Start of Given entries
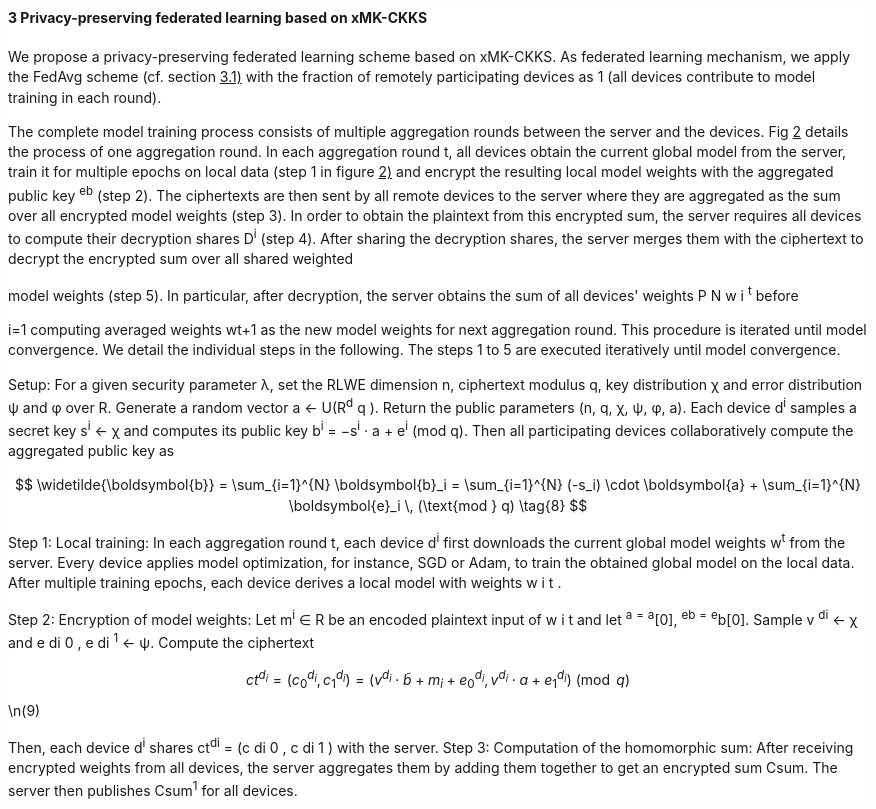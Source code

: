 #### 3 Privacy-preserving federated learning based on xMK-CKKS

We propose a privacy-preserving federated learning scheme based on xMK-CKKS. As federated learning mechanism, we apply the FedAvg scheme (cf. section [3.1\)](#page-3-2) with the fraction of remotely participating devices as 1 (all devices contribute to model training in each round).

The complete model training process consists of multiple aggregation rounds between the server and the devices. Fig [2](#page-7-0) details the process of one aggregation round. In each aggregation round t, all devices obtain the current global model from the server, train it for multiple epochs on local data (step 1 in figure [2\)](#page-7-0) and encrypt the resulting local model weights with the aggregated public key <sup>e</sup><sup>b</sup> (step 2). The ciphertexts are then sent by all remote devices to the server where they are aggregated as the sum over all encrypted model weights (step 3). In order to obtain the plaintext from this encrypted sum, the server requires all devices to compute their decryption shares D<sup>i</sup> (step 4). After sharing the decryption shares, the server merges them with the ciphertext to decrypt the encrypted sum over all shared weighted

model weights (step 5). In particular, after decryption, the server obtains the sum of all devices' weights P N w i <sup>t</sup> before

i=1 computing averaged weights wt+1 as the new model weights for next aggregation round. This procedure is iterated until model convergence. We detail the individual steps in the following. The steps 1 to 5 are executed iteratively until model convergence.

Setup: For a given security parameter λ, set the RLWE dimension n, ciphertext modulus q, key distribution χ and error distribution ψ and φ over R. Generate a random vector a ← U(R<sup>d</sup> q ). Return the public parameters (n, q, χ, ψ, φ, a). Each device d<sup>i</sup> samples a secret key s<sup>i</sup> ← χ and computes its public key b<sup>i</sup> = −s<sup>i</sup> · a + e<sup>i</sup> (mod q). Then all participating devices collaboratively compute the aggregated public key as

$$
\widetilde{\boldsymbol{b}} = \sum_{i=1}^{N} \boldsymbol{b}_i = \sum_{i=1}^{N} (-s_i) \cdot \boldsymbol{a} + \sum_{i=1}^{N} \boldsymbol{e}_i \, (\text{mod } q) \tag{8}
$$

Step 1: Local training: In each aggregation round t, each device d<sup>i</sup> first downloads the current global model weights w<sup>t</sup> from the server. Every device applies model optimization, for instance, SGD or Adam, to train the obtained global model on the local data. After multiple training epochs, each device derives a local model with weights w i t .

Step 2: Encryption of model weights: Let m<sup>i</sup> ∈ R be an encoded plaintext input of w i t and let <sup>a</sup> <sup>=</sup> <sup>a</sup>[0], <sup>e</sup><sup>b</sup> <sup>=</sup> <sup>e</sup>b[0]. Sample v <sup>d</sup><sup>i</sup> ← χ and e di 0 , e di <sup>1</sup> ← ψ. Compute the ciphertext

$$
ct^{d_i} = (c_0^{d_i}, c_1^{d_i}) = (v^{d_i} \cdot \tilde{b} + m_i + e_0^{d_i}, v^{d_i} \cdot a + e_1^{d_i}) \pmod{q}
$$
\n(9)

Then, each device d<sup>i</sup> shares ct<sup>d</sup><sup>i</sup> = (c di 0 , c di 1 ) with the server. Step 3: Computation of the homomorphic sum: After receiving encrypted weights from all devices, the server aggregates them by adding them together to get an encrypted sum Csum. The server then publishes Csum<sup>1</sup> for all devices.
End of Given entries
| What is being asked |
Repeat all of the records verbatim, leaving out the pictures.

| Expected answer |
Source code

: #### 3 Privacy-preserving federated learning based on xMK-CKKS

We propose a privacy-preserving federated learning scheme based on xMK-CKKS. As federated learning mechanism, we apply the FedAvg scheme (cf. section [3.1\)](#page-3-2) with the fraction of remotely participating devices as 1 (all devices contribute to model training in each round).

The complete model training process consists of multiple aggregation rounds between the server and the devices. Fig [2](#page-7-0) details the process of one aggregation round. In each aggregation round t, all devices obtain the current global model from the server, train it for multiple epochs on local data (step 1 in figure [2\)](#page-7-0) and encrypt the resulting local model weights with the aggregated public key <sup>e</sup><sup>b</sup> (step 2). The ciphertexts are then sent by all remote devices to the server where they are aggregated as the sum over all encrypted model weights (step 3). In order to obtain the plaintext from this encrypted sum, the server requires all devices to compute their decryption shares D<sup>i</sup> (step 4). After sharing the decryption shares, the server merges them with the ciphertext to decrypt the encrypted sum over all shared weighted

model weights (step 5). In particular, after decryption, the server obtains the sum of all devices' weights P N w i <sup>t</sup> before

i=1 computing averaged weights wt+1 as the new model weights for next aggregation round. This procedure is iterated until model convergence. We detail the individual steps in the following. The steps 1 to 5 are executed iteratively until model convergence.

Setup: For a given security parameter λ, set the RLWE dimension n, ciphertext modulus q, key distribution χ and error distribution ψ and φ over R. Generate a random vector a ← U(R<sup>d</sup> q ). Return the public parameters (n, q, χ, ψ, φ, a). Each device d<sup>i</sup> samples a secret key s<sup>i</sup> ← χ and computes its public key b<sup>i</sup> = −s<sup>i</sup> · a + e<sup>i</sup> (mod q). Then all participating devices collaboratively compute the aggregated public key as

$$
\widetilde{\boldsymbol{b}} = \sum_{i=1}^{N} \boldsymbol{b}_i = \sum_{i=1}^{N} (-s_i) \cdot \boldsymbol{a} + \sum_{i=1}^{N} \boldsymbol{e}_i \, (\text{mod } q) \tag{8}
$$

Step 1: Local training: In each aggregation round t, each device d<sup>i</sup> first downloads the current global model weights w<sup>t</sup> from the server. Every device applies model optimization, for instance, SGD or Adam, to train the obtained global model on the local data. After multiple training epochs, each device derives a local model with weights w i t .

Step 2: Encryption of model weights: Let m<sup>i</sup> ∈ R be an encoded plaintext input of w i t and let <sup>a</sup> <sup>=</sup> <sup>a</sup>[0], <sup>e</sup><sup>b</sup> <sup>=</sup> <sup>e</sup>b[0]. Sample v <sup>d</sup><sup>i</sup> ← χ and e di 0 , e di <sup>1</sup> ← ψ. Compute the ciphertext

$$
ct^{d_i} = (c_0^{d_i}, c_1^{d_i}) = (v^{d_i} \cdot \tilde{b} + m_i + e_0^{d_i}, v^{d_i} \cdot a + e_1^{d_i}) \pmod{q}
$$
\n(9)

Then, each device d<sup>i</sup> shares ct<sup>d</sup><sup>i</sup> = (c di 0 , c di 1 ) with the server. Step 3: Computation of the homomorphic sum: After receiving encrypted weights from all devices, the server aggregates them by adding them together to get an encrypted sum Csum. The server then publishes Csum<sup>1</sup> for all devices.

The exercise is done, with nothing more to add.